(Collection entries)

════════════════════

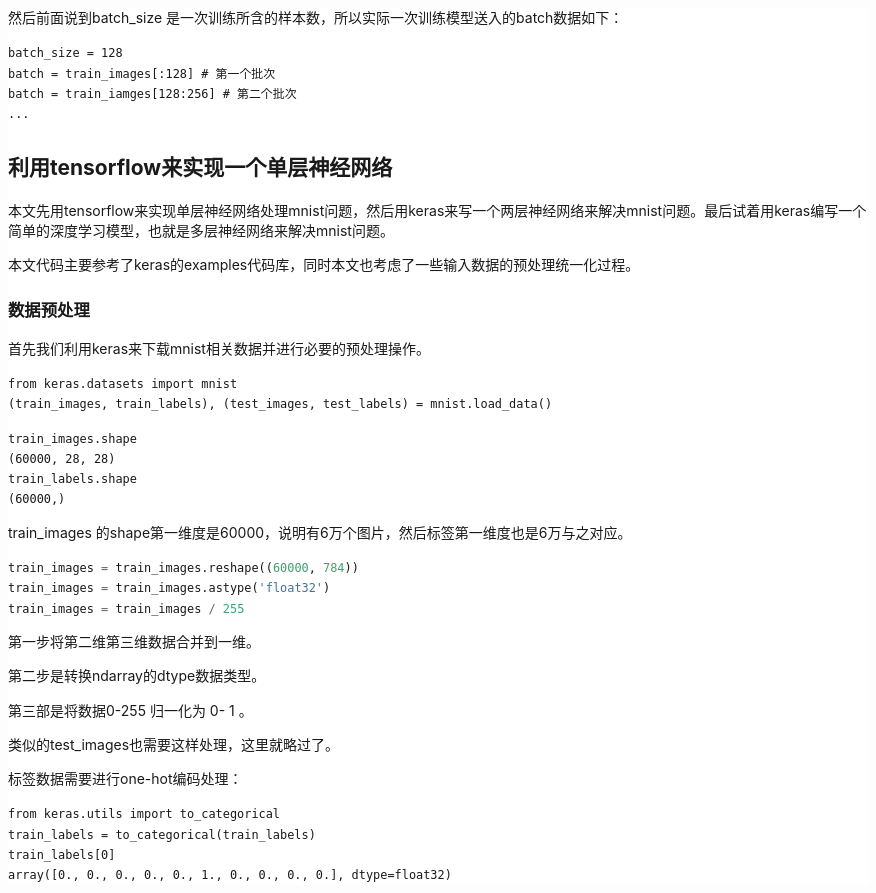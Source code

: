 然后前面说到batch_size 是一次训练所含的样本数，所以实际一次训练模型送入的batch数据如下：

```
batch_size = 128
batch = train_images[:128] # 第一个批次
batch = train_iamges[128:256] # 第二个批次
...
```



## 利用tensorflow来实现一个单层神经网络

本文先用tensorflow来实现单层神经网络处理mnist问题，然后用keras来写一个两层神经网络来解决mnist问题。最后试着用keras编写一个简单的深度学习模型，也就是多层神经网络来解决mnist问题。

本文代码主要参考了keras的examples代码库，同时本文也考虑了一些输入数据的预处理统一化过程。



### 数据预处理

首先我们利用keras来下载mnist相关数据并进行必要的预处理操作。

```
from keras.datasets import mnist
(train_images, train_labels), (test_images, test_labels) = mnist.load_data()
```

```
train_images.shape
(60000, 28, 28)
train_labels.shape
(60000,)
```

train_images 的shape第一维度是60000，说明有6万个图片，然后标签第一维度也是6万与之对应。

```python
train_images = train_images.reshape((60000, 784))
train_images = train_images.astype('float32')
train_images = train_images / 255
```

第一步将第二维第三维数据合并到一维。

第二步是转换ndarray的dtype数据类型。

第三部是将数据0-255 归一化为 0- 1 。

类似的test_images也需要这样处理，这里就略过了。

标签数据需要进行one-hot编码处理：

```
from keras.utils import to_categorical
train_labels = to_categorical(train_labels)
train_labels[0]
array([0., 0., 0., 0., 0., 1., 0., 0., 0., 0.], dtype=float32)
```
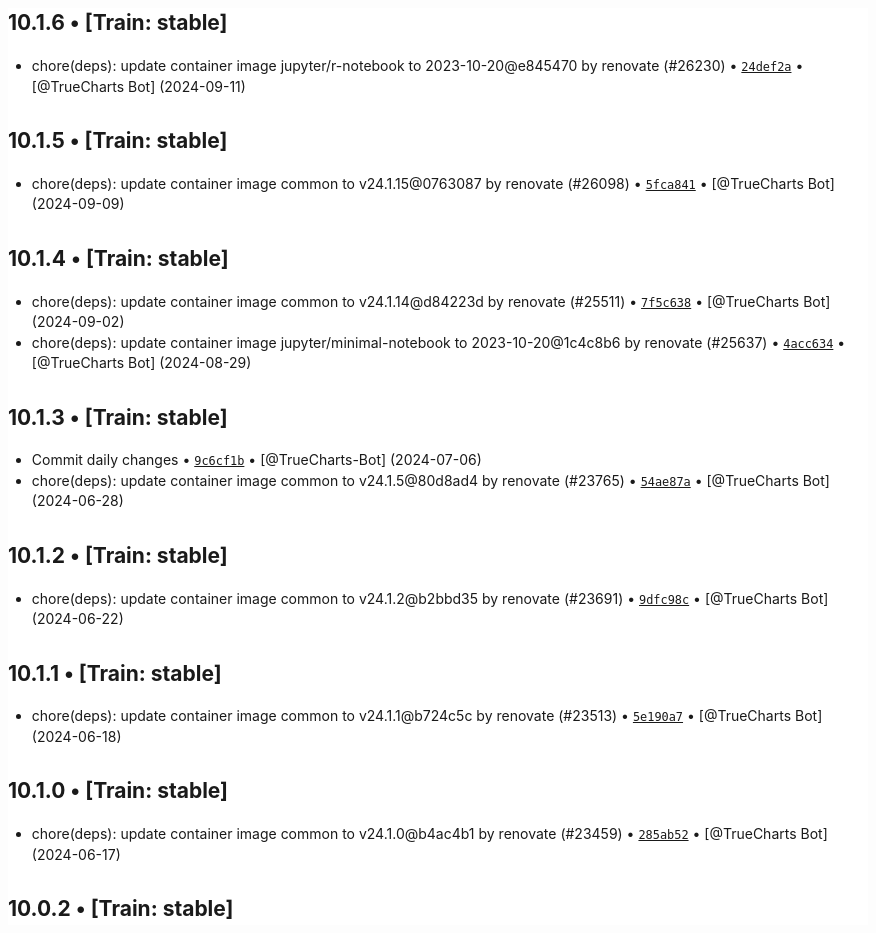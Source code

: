 ## 10.1.6 • [Train: stable]

- chore(deps): update container image jupyter/r-notebook to 2023-10-20@e845470 by renovate (#26230) • [`24def2a`](https://github.com/trueforge-org/truecharts/commit/24def2a91e8b23e07498843caf9e8d6dfcccf3b2) • [@TrueCharts Bot] (2024-09-11)

## 10.1.5 • [Train: stable]

- chore(deps): update container image common to v24.1.15@0763087 by renovate (#26098) • [`5fca841`](https://github.com/trueforge-org/truecharts/commit/5fca8413569321d0bb70e2e788319c99151f624f) • [@TrueCharts Bot] (2024-09-09)

## 10.1.4 • [Train: stable]

- chore(deps): update container image common to v24.1.14@d84223d by renovate (#25511) • [`7f5c638`](https://github.com/trueforge-org/truecharts/commit/7f5c638c425571d0b415cf827821160521a99b17) • [@TrueCharts Bot] (2024-09-02)
- chore(deps): update container image jupyter/minimal-notebook to 2023-10-20@1c4c8b6 by renovate (#25637) • [`4acc634`](https://github.com/trueforge-org/truecharts/commit/4acc6340ed5b3b8de65ecc193f22e5277c2ea35c) • [@TrueCharts Bot] (2024-08-29)

## 10.1.3 • [Train: stable]

- Commit daily changes • [`9c6cf1b`](https://github.com/trueforge-org/truecharts/commit/9c6cf1b50bf0ffbf6d3475b06ccd16b7e246f18f) • [@TrueCharts-Bot] (2024-07-06)
- chore(deps): update container image common to v24.1.5@80d8ad4 by renovate (#23765) • [`54ae87a`](https://github.com/trueforge-org/truecharts/commit/54ae87acc36b06ada00401fc4526e9cfc670c26a) • [@TrueCharts Bot] (2024-06-28)

## 10.1.2 • [Train: stable]

- chore(deps): update container image common to v24.1.2@b2bbd35 by renovate (#23691) • [`9dfc98c`](https://github.com/trueforge-org/truecharts/commit/9dfc98c4e0f7e9c47800d6239f7eb377fae599cf) • [@TrueCharts Bot] (2024-06-22)

## 10.1.1 • [Train: stable]

- chore(deps): update container image common to v24.1.1@b724c5c by renovate (#23513) • [`5e190a7`](https://github.com/trueforge-org/truecharts/commit/5e190a7662b12c04411fa678530464f49d925045) • [@TrueCharts Bot] (2024-06-18)

## 10.1.0 • [Train: stable]

- chore(deps): update container image common to v24.1.0@b4ac4b1 by renovate (#23459) • [`285ab52`](https://github.com/trueforge-org/truecharts/commit/285ab520d4fe01f30c4dace0d08ed04216a2d845) • [@TrueCharts Bot] (2024-06-17)

## 10.0.2 • [Train: stable]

════════════════════

* Assigned task
Drop the images; copy every entry above exactly.

* Task output
Source code

: 然后前面说到batch_size 是一次训练所含的样本数，所以实际一次训练模型送入的batch数据如下：

```
batch_size = 128
batch = train_images[:128] # 第一个批次
batch = train_iamges[128:256] # 第二个批次
...
```



## 利用tensorflow来实现一个单层神经网络

本文先用tensorflow来实现单层神经网络处理mnist问题，然后用keras来写一个两层神经网络来解决mnist问题。最后试着用keras编写一个简单的深度学习模型，也就是多层神经网络来解决mnist问题。

本文代码主要参考了keras的examples代码库，同时本文也考虑了一些输入数据的预处理统一化过程。



### 数据预处理

首先我们利用keras来下载mnist相关数据并进行必要的预处理操作。

```
from keras.datasets import mnist
(train_images, train_labels), (test_images, test_labels) = mnist.load_data()
```

```
train_images.shape
(60000, 28, 28)
train_labels.shape
(60000,)
```

train_images 的shape第一维度是60000，说明有6万个图片，然后标签第一维度也是6万与之对应。

```python
train_images = train_images.reshape((60000, 784))
train_images = train_images.astype('float32')
train_images = train_images / 255
```

第一步将第二维第三维数据合并到一维。

第二步是转换ndarray的dtype数据类型。

第三部是将数据0-255 归一化为 0- 1 。

类似的test_images也需要这样处理，这里就略过了。

标签数据需要进行one-hot编码处理：

```
from keras.utils import to_categorical
train_labels = to_categorical(train_labels)
train_labels[0]
array([0., 0., 0., 0., 0., 1., 0., 0., 0., 0.], dtype=float32)
```
Source code

: ## 10.1.6 • [Train: stable]

- chore(deps): update container image jupyter/r-notebook to 2023-10-20@e845470 by renovate (#26230) • [`24def2a`](https://github.com/trueforge-org/truecharts/commit/24def2a91e8b23e07498843caf9e8d6dfcccf3b2) • [@TrueCharts Bot] (2024-09-11)

## 10.1.5 • [Train: stable]

- chore(deps): update container image common to v24.1.15@0763087 by renovate (#26098) • [`5fca841`](https://github.com/trueforge-org/truecharts/commit/5fca8413569321d0bb70e2e788319c99151f624f) • [@TrueCharts Bot] (2024-09-09)

## 10.1.4 • [Train: stable]

- chore(deps): update container image common to v24.1.14@d84223d by renovate (#25511) • [`7f5c638`](https://github.com/trueforge-org/truecharts/commit/7f5c638c425571d0b415cf827821160521a99b17) • [@TrueCharts Bot] (2024-09-02)
- chore(deps): update container image jupyter/minimal-notebook to 2023-10-20@1c4c8b6 by renovate (#25637) • [`4acc634`](https://github.com/trueforge-org/truecharts/commit/4acc6340ed5b3b8de65ecc193f22e5277c2ea35c) • [@TrueCharts Bot] (2024-08-29)

## 10.1.3 • [Train: stable]

- Commit daily changes • [`9c6cf1b`](https://github.com/trueforge-org/truecharts/commit/9c6cf1b50bf0ffbf6d3475b06ccd16b7e246f18f) • [@TrueCharts-Bot] (2024-07-06)
- chore(deps): update container image common to v24.1.5@80d8ad4 by renovate (#23765) • [`54ae87a`](https://github.com/trueforge-org/truecharts/commit/54ae87acc36b06ada00401fc4526e9cfc670c26a) • [@TrueCharts Bot] (2024-06-28)

## 10.1.2 • [Train: stable]

- chore(deps): update container image common to v24.1.2@b2bbd35 by renovate (#23691) • [`9dfc98c`](https://github.com/trueforge-org/truecharts/commit/9dfc98c4e0f7e9c47800d6239f7eb377fae599cf) • [@TrueCharts Bot] (2024-06-22)

## 10.1.1 • [Train: stable]

- chore(deps): update container image common to v24.1.1@b724c5c by renovate (#23513) • [`5e190a7`](https://github.com/trueforge-org/truecharts/commit/5e190a7662b12c04411fa678530464f49d925045) • [@TrueCharts Bot] (2024-06-18)

## 10.1.0 • [Train: stable]

- chore(deps): update container image common to v24.1.0@b4ac4b1 by renovate (#23459) • [`285ab52`](https://github.com/trueforge-org/truecharts/commit/285ab520d4fe01f30c4dace0d08ed04216a2d845) • [@TrueCharts Bot] (2024-06-17)

## 10.0.2 • [Train: stable]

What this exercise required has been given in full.